The gap between the charges and the amount Medicare paid evaporated into the accounting ether. No one paid the difference.
The U.S. Department of Health and Human Services, which administers Medicare, touted the data as an "unprecedented" boost to transparency in health care, but experts rejected the notion that disclosing "billed charges" - the $202,777 figure from Our Lady of Lourdes - was helpful to consumers.
What would be useful is "not what hospitals bill, but what they receive for under-65 people," said Mark Pauly, a professor of health management at the University of Pennsylvania's Wharton School.
But those prices, the ones for patients not eligible for Medicare, are negotiated and paid by Independence Blue Cross, Aetna, and other insurers - and are tightly guarded secrets.

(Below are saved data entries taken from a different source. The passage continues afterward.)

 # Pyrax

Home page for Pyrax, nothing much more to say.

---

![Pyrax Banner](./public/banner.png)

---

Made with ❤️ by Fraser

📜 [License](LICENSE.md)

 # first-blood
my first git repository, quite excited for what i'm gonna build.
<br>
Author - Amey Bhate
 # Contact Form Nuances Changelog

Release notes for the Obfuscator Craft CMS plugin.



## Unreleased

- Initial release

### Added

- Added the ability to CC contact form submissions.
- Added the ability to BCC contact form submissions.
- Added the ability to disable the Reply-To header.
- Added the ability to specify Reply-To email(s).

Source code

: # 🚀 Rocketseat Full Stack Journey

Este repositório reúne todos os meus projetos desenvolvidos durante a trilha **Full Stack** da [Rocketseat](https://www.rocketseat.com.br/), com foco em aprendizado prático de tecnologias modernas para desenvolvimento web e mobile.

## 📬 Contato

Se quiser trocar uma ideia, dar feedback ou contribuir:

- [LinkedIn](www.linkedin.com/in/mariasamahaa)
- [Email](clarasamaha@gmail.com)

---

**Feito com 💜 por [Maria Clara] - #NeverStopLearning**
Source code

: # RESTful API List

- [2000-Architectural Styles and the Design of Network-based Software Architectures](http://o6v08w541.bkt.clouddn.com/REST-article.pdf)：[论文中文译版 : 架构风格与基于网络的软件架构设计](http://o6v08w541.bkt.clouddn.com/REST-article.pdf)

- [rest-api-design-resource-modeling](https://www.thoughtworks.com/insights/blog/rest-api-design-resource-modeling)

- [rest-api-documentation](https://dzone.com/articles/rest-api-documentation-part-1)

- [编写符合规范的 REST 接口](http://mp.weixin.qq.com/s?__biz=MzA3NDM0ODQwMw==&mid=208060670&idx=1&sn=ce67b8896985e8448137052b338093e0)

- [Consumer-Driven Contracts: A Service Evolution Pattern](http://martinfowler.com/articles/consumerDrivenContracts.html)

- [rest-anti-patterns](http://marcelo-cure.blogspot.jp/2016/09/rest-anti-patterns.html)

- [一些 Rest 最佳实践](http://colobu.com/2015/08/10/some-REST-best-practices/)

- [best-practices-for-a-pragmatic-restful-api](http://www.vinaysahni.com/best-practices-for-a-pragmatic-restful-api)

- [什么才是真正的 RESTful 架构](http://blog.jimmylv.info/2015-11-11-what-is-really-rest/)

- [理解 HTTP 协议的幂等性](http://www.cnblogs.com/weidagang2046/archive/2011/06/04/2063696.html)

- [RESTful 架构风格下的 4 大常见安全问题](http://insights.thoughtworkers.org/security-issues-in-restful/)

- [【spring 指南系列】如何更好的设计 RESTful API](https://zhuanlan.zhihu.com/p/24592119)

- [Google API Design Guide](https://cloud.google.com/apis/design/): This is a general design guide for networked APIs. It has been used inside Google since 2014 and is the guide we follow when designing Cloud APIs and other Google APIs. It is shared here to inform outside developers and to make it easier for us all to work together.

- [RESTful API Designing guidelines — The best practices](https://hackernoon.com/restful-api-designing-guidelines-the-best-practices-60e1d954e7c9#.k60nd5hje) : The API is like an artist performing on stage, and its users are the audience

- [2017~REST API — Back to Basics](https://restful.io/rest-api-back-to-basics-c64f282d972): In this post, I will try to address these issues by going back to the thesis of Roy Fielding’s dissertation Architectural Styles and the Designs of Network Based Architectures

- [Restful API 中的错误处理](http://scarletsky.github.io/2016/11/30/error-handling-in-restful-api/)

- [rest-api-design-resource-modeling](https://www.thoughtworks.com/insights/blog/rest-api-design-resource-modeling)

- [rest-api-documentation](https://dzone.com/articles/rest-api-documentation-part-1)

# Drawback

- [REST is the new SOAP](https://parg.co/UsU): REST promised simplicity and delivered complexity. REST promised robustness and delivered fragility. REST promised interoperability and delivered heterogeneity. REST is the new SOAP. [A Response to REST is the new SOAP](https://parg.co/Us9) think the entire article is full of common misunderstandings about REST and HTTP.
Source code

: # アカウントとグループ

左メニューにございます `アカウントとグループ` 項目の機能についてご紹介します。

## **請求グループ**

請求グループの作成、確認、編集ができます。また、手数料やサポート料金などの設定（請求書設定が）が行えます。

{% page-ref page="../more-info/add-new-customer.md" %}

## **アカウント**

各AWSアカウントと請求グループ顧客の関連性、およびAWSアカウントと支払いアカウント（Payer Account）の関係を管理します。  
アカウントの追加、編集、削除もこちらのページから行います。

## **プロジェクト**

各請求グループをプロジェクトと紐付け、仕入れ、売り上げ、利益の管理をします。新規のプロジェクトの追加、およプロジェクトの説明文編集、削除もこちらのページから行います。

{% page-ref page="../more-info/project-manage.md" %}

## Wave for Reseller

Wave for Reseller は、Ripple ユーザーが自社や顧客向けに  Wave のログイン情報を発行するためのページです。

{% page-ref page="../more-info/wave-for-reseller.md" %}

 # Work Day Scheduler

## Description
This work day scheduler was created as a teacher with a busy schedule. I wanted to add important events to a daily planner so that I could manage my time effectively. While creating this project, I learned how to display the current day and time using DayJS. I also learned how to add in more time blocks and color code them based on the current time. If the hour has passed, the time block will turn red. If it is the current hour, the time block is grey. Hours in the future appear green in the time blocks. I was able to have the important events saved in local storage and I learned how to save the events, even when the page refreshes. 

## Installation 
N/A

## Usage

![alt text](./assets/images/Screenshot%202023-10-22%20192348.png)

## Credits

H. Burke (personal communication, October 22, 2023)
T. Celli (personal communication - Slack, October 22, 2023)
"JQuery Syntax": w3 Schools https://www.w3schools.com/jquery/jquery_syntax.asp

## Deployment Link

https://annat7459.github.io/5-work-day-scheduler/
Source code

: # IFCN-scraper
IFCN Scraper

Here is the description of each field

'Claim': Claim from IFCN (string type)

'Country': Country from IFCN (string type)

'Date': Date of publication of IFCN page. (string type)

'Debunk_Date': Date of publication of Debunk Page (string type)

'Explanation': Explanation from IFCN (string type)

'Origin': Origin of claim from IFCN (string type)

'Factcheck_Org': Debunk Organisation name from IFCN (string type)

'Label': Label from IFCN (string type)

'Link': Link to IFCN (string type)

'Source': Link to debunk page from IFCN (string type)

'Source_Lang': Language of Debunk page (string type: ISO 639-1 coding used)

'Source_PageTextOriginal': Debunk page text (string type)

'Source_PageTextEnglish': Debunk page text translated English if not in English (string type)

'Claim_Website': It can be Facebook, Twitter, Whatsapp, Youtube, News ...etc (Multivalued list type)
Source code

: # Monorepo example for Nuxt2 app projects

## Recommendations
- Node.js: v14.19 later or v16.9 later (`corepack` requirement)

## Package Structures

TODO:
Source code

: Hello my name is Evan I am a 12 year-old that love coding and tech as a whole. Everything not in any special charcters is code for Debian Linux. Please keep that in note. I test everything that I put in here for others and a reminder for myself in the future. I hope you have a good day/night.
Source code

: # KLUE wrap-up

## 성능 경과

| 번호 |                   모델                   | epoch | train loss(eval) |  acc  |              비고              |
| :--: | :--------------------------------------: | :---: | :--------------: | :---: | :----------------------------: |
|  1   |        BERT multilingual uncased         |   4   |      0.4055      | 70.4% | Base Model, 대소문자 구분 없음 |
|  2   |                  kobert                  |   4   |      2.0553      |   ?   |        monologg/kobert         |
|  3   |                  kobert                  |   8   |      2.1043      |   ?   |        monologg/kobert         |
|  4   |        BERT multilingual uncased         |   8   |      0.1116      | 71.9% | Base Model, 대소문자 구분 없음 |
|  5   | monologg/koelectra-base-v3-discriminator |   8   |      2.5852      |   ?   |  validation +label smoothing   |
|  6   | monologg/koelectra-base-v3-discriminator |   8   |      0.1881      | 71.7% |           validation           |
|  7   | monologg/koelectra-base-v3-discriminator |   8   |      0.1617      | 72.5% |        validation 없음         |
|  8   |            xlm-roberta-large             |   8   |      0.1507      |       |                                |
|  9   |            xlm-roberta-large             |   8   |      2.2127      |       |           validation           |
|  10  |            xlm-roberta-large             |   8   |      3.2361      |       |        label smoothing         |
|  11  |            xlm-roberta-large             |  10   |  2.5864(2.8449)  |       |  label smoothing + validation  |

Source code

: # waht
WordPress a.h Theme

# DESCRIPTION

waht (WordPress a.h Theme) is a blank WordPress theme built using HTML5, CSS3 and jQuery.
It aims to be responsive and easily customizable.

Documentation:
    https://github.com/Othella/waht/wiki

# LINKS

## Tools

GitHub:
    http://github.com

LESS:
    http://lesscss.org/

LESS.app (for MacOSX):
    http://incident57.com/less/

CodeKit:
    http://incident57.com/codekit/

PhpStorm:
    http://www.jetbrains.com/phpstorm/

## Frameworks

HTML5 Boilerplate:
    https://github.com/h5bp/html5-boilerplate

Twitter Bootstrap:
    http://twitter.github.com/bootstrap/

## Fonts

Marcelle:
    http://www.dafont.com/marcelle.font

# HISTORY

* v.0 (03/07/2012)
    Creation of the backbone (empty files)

Billed charges and Medicare payments were far apart for many procedures and diagnoses beyond knee replacements, including infections, heart catheterizations, and pneumonia.
Temple University Hospital had the highest overall charge in the region, for a certain respiratory condition with ventilator support for at least four days. Temple's average charges for that condition were $613,927. It was paid an average of $80,550. At the low end for that diagnosis was Roxborough Memorial Hospital, with a payment of $35,172 for $97,430 in charges.
Billed charges are an accounting fiction, inflated over many years by applying health-care rates of inflation to cost estimates, experts said.
Those inflation rates have had a "low end of 5 percent to the high end of the low double digits," said John Cacciamani, chief executive of Chestnut Hill Hospital. "Eventually, after 20 years, you end up here."
Until the Affordable Care Act required hospitals to charge the uninsured no more than they would receive from Medicare or commercial insurers, the dangerous side of billed charges was that the uninsured could face those bills in a lawsuit.
It's not clear how often patients actually paid those prices. "Billed charges are the max you could [get out of] a rich person" who came to a hospital without insurance, Pauly said.
There is no standard for the ratio of what hospitals actually receive from Medicare to their billed charges. In the Philadelphia region, that ratio ranged from 8.5 percent at Crozer-Chester Medical Center to 29.7 percent at Einstein Medical Center Philadelphia, formerly Albert Einstein Medical Center.
The range of payments for the most common procedure for seniors covered by Medicare - knee replacements - is substantial.
Pauly said extra payments for teaching hospitals, supplements for hospitals that have a heavy load of poor patients, and additional amounts for hospitals with high-cost cases account for most of the differences in payments.
Hahnemann University Hospital in Center City topped the list of payments for knee replacements, receiving an average of $24,587 for 25 total knee replacements, the data show. Hahnemann charged an average of $178,874 for the procedure.
At the other end of the spectrum, Bucks County Specialty Hospital, part of the Rothman Institute, was paid an average of $10,545 for the 29 joint replacements at the Bensalem facility.
The median payment - half received more and half received less - at 44 Philadelphia-area hospitals that performed knee replacements was $14,096.
A Hahnemann spokeswoman attributed the hospital's higher payments to compensation for medical education and payments for serving a high proportion of poor people.
Pauly, the Penn expert, said the data, covering the 100 most common inpatient procedures and treatments paid for by Medicare, say more about the quirks of Medicare than they do about hospitals.
"My hospital stay is used to achieve other social goals, which is a crazy way to pay for things," Pauly said. "It would be like, if when you buy groceries, extra money were added on to help the poor or improve the environment in California."